## Activity
Look for the word "Tradução" in the entries below, then copy every line that has it.

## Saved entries
- - - - - - -

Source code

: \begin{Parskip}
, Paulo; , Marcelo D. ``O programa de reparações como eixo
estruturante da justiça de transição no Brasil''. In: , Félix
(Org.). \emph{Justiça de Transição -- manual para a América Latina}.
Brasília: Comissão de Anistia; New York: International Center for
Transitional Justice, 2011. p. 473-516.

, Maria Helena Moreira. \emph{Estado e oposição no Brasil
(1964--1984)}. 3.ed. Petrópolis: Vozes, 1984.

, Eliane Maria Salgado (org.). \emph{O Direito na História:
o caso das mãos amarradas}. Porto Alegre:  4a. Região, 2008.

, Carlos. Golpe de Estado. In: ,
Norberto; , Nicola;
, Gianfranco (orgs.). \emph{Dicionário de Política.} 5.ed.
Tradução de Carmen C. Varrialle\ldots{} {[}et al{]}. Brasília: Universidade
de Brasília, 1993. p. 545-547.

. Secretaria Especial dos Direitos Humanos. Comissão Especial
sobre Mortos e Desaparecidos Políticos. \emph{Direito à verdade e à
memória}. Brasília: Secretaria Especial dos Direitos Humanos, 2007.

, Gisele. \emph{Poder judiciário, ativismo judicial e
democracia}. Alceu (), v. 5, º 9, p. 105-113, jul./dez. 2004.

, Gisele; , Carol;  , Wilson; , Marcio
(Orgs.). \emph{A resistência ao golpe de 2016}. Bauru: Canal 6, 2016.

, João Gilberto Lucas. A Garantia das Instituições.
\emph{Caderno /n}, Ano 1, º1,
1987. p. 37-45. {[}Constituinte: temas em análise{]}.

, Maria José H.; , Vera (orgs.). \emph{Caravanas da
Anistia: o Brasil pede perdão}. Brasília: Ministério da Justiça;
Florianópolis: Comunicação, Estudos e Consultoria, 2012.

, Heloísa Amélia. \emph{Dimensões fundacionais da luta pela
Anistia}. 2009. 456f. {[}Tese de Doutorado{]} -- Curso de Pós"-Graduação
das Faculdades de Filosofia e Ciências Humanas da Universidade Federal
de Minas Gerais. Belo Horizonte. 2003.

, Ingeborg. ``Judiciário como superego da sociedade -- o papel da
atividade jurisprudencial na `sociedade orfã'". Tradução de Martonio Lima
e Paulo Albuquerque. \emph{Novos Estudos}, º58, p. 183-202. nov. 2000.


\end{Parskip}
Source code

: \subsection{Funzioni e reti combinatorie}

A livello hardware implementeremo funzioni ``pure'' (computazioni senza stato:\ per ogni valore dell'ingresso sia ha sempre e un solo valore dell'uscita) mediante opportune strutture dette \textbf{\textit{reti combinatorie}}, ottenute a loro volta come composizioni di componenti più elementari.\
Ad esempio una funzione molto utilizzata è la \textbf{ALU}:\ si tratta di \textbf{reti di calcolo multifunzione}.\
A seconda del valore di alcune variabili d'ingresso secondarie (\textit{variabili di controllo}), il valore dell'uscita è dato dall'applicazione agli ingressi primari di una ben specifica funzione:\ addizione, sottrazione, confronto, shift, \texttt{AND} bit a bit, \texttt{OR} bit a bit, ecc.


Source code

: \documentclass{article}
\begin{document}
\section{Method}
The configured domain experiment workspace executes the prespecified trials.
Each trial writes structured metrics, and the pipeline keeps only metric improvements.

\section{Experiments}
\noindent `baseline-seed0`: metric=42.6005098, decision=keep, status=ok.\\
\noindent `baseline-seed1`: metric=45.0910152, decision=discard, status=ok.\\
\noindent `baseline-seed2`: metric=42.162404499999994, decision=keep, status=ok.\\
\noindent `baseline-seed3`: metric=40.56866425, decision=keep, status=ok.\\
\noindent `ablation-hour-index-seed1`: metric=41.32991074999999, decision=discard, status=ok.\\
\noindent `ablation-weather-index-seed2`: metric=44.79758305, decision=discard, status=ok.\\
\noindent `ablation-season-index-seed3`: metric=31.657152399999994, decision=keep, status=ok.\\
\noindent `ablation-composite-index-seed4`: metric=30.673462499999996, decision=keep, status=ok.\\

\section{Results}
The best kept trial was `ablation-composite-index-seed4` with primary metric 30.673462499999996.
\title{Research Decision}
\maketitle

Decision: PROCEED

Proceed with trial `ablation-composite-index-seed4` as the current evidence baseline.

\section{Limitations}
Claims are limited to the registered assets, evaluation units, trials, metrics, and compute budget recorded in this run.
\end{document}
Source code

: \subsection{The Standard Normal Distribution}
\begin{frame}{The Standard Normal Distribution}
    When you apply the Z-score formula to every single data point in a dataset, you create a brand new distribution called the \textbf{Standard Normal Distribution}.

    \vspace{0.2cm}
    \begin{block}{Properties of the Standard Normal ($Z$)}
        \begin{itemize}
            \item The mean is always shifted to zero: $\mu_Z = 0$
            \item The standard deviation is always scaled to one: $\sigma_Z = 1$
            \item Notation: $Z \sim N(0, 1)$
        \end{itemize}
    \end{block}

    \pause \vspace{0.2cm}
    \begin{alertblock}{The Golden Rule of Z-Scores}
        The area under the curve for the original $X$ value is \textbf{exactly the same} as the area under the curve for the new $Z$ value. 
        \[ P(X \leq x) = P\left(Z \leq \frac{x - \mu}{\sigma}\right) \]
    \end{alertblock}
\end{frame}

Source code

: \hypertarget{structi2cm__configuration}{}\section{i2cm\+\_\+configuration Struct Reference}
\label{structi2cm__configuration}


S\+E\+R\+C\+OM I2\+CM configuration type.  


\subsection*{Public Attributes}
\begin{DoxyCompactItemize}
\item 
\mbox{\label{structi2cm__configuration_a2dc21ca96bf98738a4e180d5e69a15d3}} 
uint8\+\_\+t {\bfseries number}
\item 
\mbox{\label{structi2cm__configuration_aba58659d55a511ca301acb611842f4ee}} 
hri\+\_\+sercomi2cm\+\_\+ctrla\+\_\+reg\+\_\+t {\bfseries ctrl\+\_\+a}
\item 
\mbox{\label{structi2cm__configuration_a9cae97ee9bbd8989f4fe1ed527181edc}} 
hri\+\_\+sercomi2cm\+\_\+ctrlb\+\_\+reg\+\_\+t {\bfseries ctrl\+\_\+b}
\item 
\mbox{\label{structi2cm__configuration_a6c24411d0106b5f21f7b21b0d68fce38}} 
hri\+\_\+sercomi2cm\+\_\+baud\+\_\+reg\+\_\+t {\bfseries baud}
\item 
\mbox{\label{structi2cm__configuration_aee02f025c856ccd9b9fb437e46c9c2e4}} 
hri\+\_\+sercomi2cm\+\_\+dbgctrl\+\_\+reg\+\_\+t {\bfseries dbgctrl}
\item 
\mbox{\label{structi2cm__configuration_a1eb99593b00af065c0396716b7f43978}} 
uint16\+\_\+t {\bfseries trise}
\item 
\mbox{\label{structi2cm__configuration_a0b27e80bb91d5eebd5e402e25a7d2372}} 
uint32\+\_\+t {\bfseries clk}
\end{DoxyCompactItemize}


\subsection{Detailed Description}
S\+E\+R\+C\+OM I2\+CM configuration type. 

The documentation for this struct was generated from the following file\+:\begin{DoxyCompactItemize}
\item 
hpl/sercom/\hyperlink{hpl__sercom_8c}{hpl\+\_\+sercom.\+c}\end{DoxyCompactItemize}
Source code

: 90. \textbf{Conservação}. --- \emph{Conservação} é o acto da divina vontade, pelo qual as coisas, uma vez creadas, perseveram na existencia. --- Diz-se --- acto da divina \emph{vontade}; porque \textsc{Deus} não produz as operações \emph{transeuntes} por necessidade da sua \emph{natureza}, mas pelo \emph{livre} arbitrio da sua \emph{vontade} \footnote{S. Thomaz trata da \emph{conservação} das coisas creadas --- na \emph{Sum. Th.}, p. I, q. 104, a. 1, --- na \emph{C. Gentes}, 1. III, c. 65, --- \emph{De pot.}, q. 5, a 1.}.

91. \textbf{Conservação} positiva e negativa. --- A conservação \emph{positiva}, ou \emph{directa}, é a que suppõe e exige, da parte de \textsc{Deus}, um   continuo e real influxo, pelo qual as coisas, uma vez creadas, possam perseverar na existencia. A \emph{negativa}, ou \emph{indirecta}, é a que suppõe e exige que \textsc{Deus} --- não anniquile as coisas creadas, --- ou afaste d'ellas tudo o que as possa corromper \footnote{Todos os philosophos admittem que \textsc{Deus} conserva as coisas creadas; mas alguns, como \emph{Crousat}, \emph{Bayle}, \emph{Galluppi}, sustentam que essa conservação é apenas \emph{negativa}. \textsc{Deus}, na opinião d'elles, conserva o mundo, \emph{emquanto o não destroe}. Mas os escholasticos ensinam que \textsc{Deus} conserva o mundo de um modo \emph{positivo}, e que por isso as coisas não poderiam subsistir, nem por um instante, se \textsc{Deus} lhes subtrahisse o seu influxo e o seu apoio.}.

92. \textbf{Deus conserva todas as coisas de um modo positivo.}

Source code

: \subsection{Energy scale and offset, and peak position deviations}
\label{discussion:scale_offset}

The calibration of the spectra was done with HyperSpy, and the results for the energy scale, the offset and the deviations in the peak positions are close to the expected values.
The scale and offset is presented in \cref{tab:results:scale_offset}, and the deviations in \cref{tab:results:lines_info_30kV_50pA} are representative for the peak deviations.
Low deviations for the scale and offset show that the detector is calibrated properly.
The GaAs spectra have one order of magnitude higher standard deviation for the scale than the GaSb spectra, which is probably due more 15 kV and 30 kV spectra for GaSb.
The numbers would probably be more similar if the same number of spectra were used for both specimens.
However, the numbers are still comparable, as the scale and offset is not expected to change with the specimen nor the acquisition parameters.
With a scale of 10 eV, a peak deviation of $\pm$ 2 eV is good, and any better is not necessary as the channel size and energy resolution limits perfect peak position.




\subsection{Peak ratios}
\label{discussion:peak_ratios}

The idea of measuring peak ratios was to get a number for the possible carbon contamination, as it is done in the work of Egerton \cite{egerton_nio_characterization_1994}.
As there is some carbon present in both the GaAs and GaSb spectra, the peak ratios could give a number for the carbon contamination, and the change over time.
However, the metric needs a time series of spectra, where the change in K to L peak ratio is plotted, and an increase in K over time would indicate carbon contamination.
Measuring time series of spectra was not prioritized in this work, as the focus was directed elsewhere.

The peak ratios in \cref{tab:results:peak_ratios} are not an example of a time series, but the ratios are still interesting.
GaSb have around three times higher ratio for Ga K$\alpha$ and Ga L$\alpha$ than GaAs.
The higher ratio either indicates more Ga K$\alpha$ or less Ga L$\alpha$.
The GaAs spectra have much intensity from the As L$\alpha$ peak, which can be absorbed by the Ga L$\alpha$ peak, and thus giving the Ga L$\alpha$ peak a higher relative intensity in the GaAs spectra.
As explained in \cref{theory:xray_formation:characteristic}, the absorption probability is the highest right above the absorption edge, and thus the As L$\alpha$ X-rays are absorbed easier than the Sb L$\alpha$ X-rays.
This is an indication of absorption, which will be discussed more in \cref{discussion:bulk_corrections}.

- - - - - - -

## Result of this exercise
Tradução de Carmen C. Varrialle\ldots{} {[}et al{]}. Brasília: Universidade
atividade jurisprudencial na `sociedade orfã'". Tradução de Martonio Lima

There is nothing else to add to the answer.